Thursday, December 30, 2010

A Sobering Look At The Year We Left Behind

By Theodora Filis

As we take a sobering look at the year we're leaving behind, let us also take a moment to remember those who have perished in this year's floods, scorching heat and freezing cold.

Nineteen nations set new temperature records this year marking 2010 as the warmest year the earth has yet recorded.

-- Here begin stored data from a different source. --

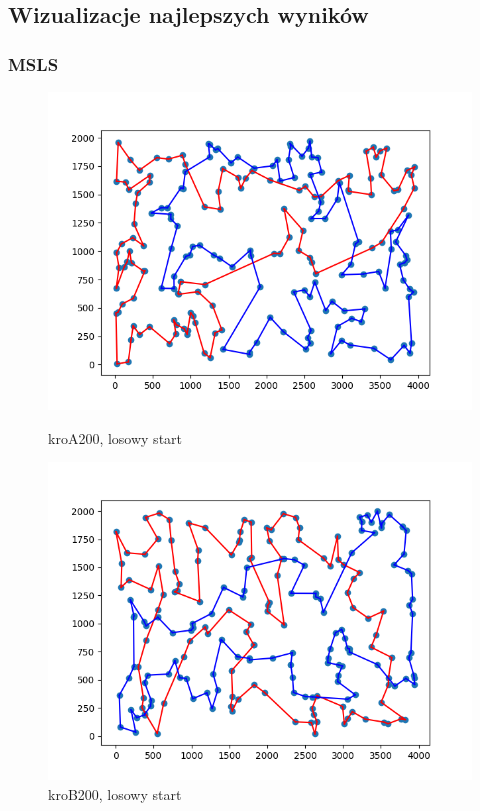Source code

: \documentclass[11pt]{article}
\begin{document}
\subsection{Wizualizacje najlepszych wyników}\label{subsec:wizualizacje}

\subsubsection{MSLS}
\begin{figure}[H]
    \begin{minipage}[t]{0.45\textwidth}
        \centering
        \includegraphics[width=\linewidth]{best_paths/kroA200/MSLS}
        \caption{kroA200, losowy start}
    \end{minipage}
    \hfill
    \begin{minipage}[t]{0.45\textwidth}
        \centering
        \includegraphics[width=\linewidth]{best_paths/kroB200/MSLS}
        \caption{kroB200, losowy start}
    \end{minipage}\label{fig:figure3}
\end{figure}
\end{document}
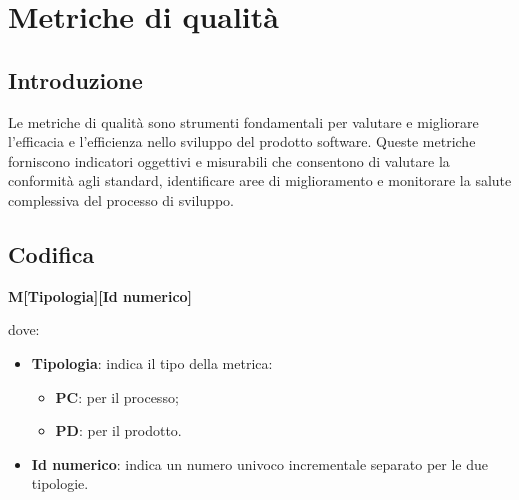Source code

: 
\newcommand{\MPC}[2]{
    \refstepcounter{M}
    \subsubsection{MPC\arabic{M} - #1}\label{M:#2}
    }
\newcommand{\MPD}[2]{
    \refstepcounter{M}
    \subsubsection{MPD\arabic{M} - #1}\label{M:#2}
}
\section{Metriche di qualità}
\subsection{Introduzione}
Le metriche di qualità sono strumenti fondamentali per
valutare e migliorare l’efficacia e l’efficienza nello sviluppo del prodotto software. Queste metriche
forniscono indicatori oggettivi e misurabili che consentono di valutare la conformità agli
standard, identificare aree di miglioramento e monitorare la salute complessiva del processo
di sviluppo.
\subsection*{Codifica}
\begin{center}
    \textbf{M[Tipologia][Id numerico]}
\end{center}
dove:
\begin{itemize}
    \item \textbf{Tipologia}: indica il tipo della metrica:
    \begin{itemize}
        \item \textbf{PC}: per il processo;
        \item \textbf{PD}: per il prodotto.
    \end{itemize}
    \item \textbf{Id numerico}: indica un numero univoco incrementale separato per le due tipologie.
\end{itemize}


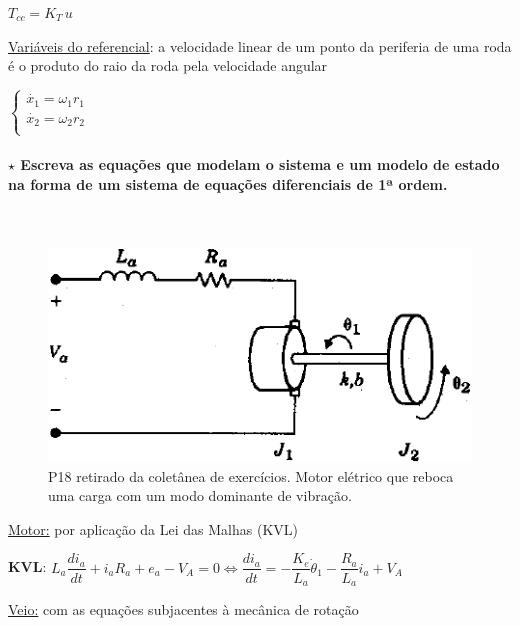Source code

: \noindent \hspace*{1.5 em}\raisebox{0.2 em}{$\drsh$} $T_{cc} = K_T\, u$

\vspace{0.5em}
\noindent\underline{Variáveis do referencial}: a velocidade linear de um ponto da periferia de uma roda é o produto do raio da roda pela velocidade angular

\noindent \hspace*{1.5 em}\raisebox{0.2 em}{$\drsh$} $
                \begin{cases}
                    \dot{x_1} = \omega_1 r_1\\
                    \dot{x_2} = \omega_2 r_2\\
                \end{cases}
$

\clearpage
\paragraph[3.2.2.2 Problema 2]{$\pmb{\star}$ Escreva as equações que modelam o sistema e um modelo de estado na forma de um sistema de
equações diferenciais de 1ª ordem.}\mbox{}\\
\begin{figure}[H]
    \centering
    \includegraphics[width = 0.45\linewidth]{img/mechanics/motor-cc-P18.png}
    \caption{P18 retirado da coletânea de exercícios. Motor elétrico que reboca uma carga com um modo dominante de vibração.}
    \label{fig:motor-cc-P18}
\end{figure}

\noindent \underline{Motor:} por aplicação da Lei das Malhas (KVL)

\noindent \hspace*{1.5 em}\raisebox{0.2 em}{$\drsh$} \textbf{KVL}: $ L_a \dfrac{d i_a}{dt} + i_a R_a + e_a - V_A = 0 \iff \dfrac{d i_a}{dt} = -\dfrac{K_e}{L_a} \dot{\theta}_1 - \dfrac{R_a}{L_a} i_a + V_A$

\vspace{0.5em}
\noindent \underline{Veio:} com as equações subjacentes à mecânica de rotação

Dozens of people have been killed and thousands have had to abandon their homes as floods and mudslides ravaged Colombia,Venezuela, Australia, Britain and the US this month. In the central highlands of Colombia, rainfall was more than double the average of 3.5 inches. Record rains throughout the state of California have caused major damage, prompting evacuations in some areas and shutting down busy freeways

Forecasters predict that this December is likely to become the wettest on record for the region. In less than a week, downtown Los Angeles has already had a third of its average annual rainfall.

Within the first days of 2010, Rio de Janeiro, Brazil suffered mudslides that killed at least 85 people and forced more than 4,000 to evacuate their homes. Then Haiti was hit by a devastating 7.0 magnitude earthquake that killed approx. 250,000 people.

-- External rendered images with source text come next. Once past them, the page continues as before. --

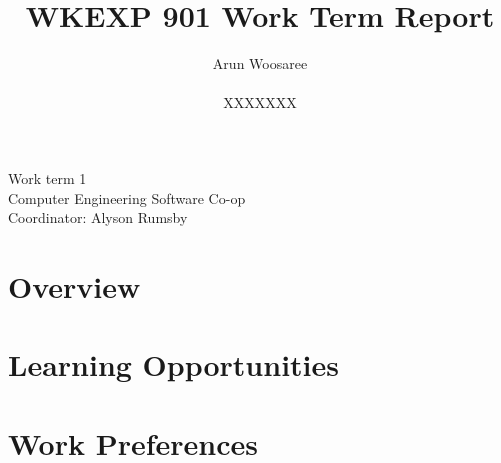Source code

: \documentclass[letterpaper,12pt]{article}
\title{WKEXP 901 Work Term Report}
\author{Arun Woosaree \\ \\  XXXXXXX}
\begin{document}
\begin{titlepage}
\maketitle
\thispagestyle{empty}
\centering
\large
\vspace{1cm}
Work term 1\\
\vspace{1cm}
Computer Engineering Software Co-op \\
\vspace{1cm}
Coordinator: Alyson Rumsby
\end{titlepage}

\section{Overview}
\lipsum[0-5]

\section{Learning Opportunities}
\lipsum[6-11]

\section{Work Preferences}
\lipsum[12-17]


\nocite{atbwebsite}

\end{document}

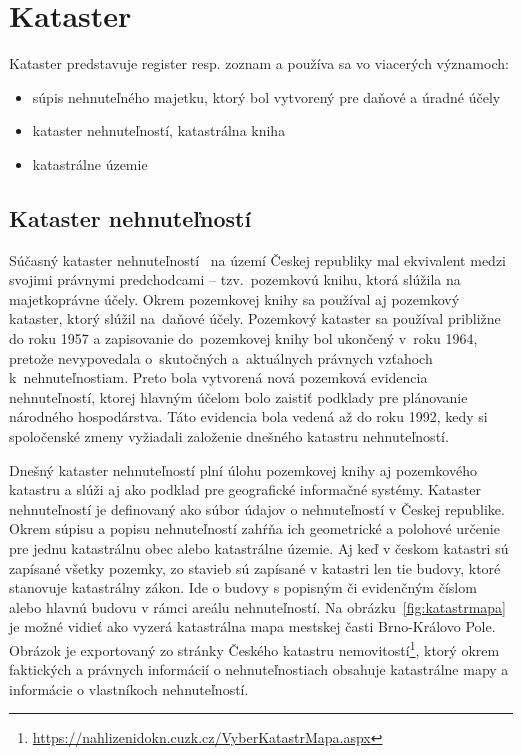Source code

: \section{Kataster}
Kataster predstavuje register resp. zoznam a používa sa vo viacerých významoch:
\begin{itemize}
    \item súpis nehnuteľného majetku, ktorý bol vytvorený pre daňové a úradné účely
    \item kataster nehnuteľností, katastrálna kniha
    \item katastrálne územie
\end{itemize}

\subsection{Kataster nehnuteľností}
Súčasný kataster nehnuteľností~\cite{baudys-katastranemovitosti} na území Českej republiky mal ekvivalent medzi svojimi právnymi predchodcami \--- tzv.~pozemkovú knihu, ktorá slúžila na majetkoprávne účely. Okrem pozemkovej knihy sa používal aj pozemkový kataster, ktorý slúžil na~daňové účely. Pozemkový kataster sa používal približne do roku 1957 a zapisovanie do~pozemkovej knihy bol ukončený v~roku 1964, pretože nevypovedala o~skutočných a~aktuálnych právnych vzťahoch k~nehnuteľnostiam. Preto bola vytvorená nová pozemková evidencia nehnuteľností, ktorej hlavným účelom bolo zaistiť podklady pre plánovanie národného hospodárstva. Táto evidencia bola vedená až do roku 1992, kedy si spoločenské zmeny vyžiadali založenie dnešného katastru nehnuteľností.

Dnešný kataster nehnuteľností plní úlohu pozemkovej knihy aj pozemkového katastru a slúži aj ako podklad pre geografické informačné systémy. Kataster nehnuteľností je definovaný ako súbor údajov o nehnuteľností v Českej republike. Okrem súpisu a popisu nehnuteľností zahŕňa ich geometrické a polohové určenie pre jednu katastrálnu obec alebo katastrálne územie. Aj keď v českom katastri sú zapísané všetky pozemky, zo stavieb sú zapísané v katastri len tie budovy, ktoré stanovuje katastrálny zákon. Ide o budovy s popisným či evidenčným číslom alebo hlavnú budovu v rámci areálu nehnuteľností. Na obrázku~\ref{fig:katastrmapa} je možné vidieť ako vyzerá katastrálna mapa mestskej časti Brno-Královo Pole. Obrázok je exportovaný zo stránky Českého katastru nemovitostí\footnote{\url{https://nahlizenidokn.cuzk.cz/VyberKatastrMapa.aspx}}, ktorý okrem faktických a právnych informácií o nehnuteľnostiach obsahuje katastrálne mapy a informácie o vlastníkoch nehnuteľností.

A little over a month later, Portugal’s Madeira suffered floods and mudslides, killing at least 42 people and injuring 100. Bridges were washed away and the airport had to be closed.

BP's Deepwater Horizon rig explosion on April 20, as the real damage was downplayed through pressure from the Obama Administration and BP officials who were more concerned about BP’s falling stock price than they were about long term environmental damage.

Deadly flooding in Pakistan leaves more than 1,600 dead. The Pakistan floods affected 14 million people. At one point, almost 1/5 of the land was under water. The floods began in July after heavy monsoon rains affected the Indus River basin.

In Gansu, China, more than 1,471 people were killed due to mudslides in August, while Russia suffers from scorching heat and wildfires that killed 15,000 people.

Average temperatures could increase by as much as 12 degrees Fahrenheit by the end of the century if emissions continue to rise, a figure that would easily make the world virtually uninhabitable for humans. A global temperature rise of just 7.2 degrees Fahrenheit would cause a catastrophic domino effect, bringing weather extremes that would result in food and water shortages and destructive floods – much more devastating than those we have experienced this year.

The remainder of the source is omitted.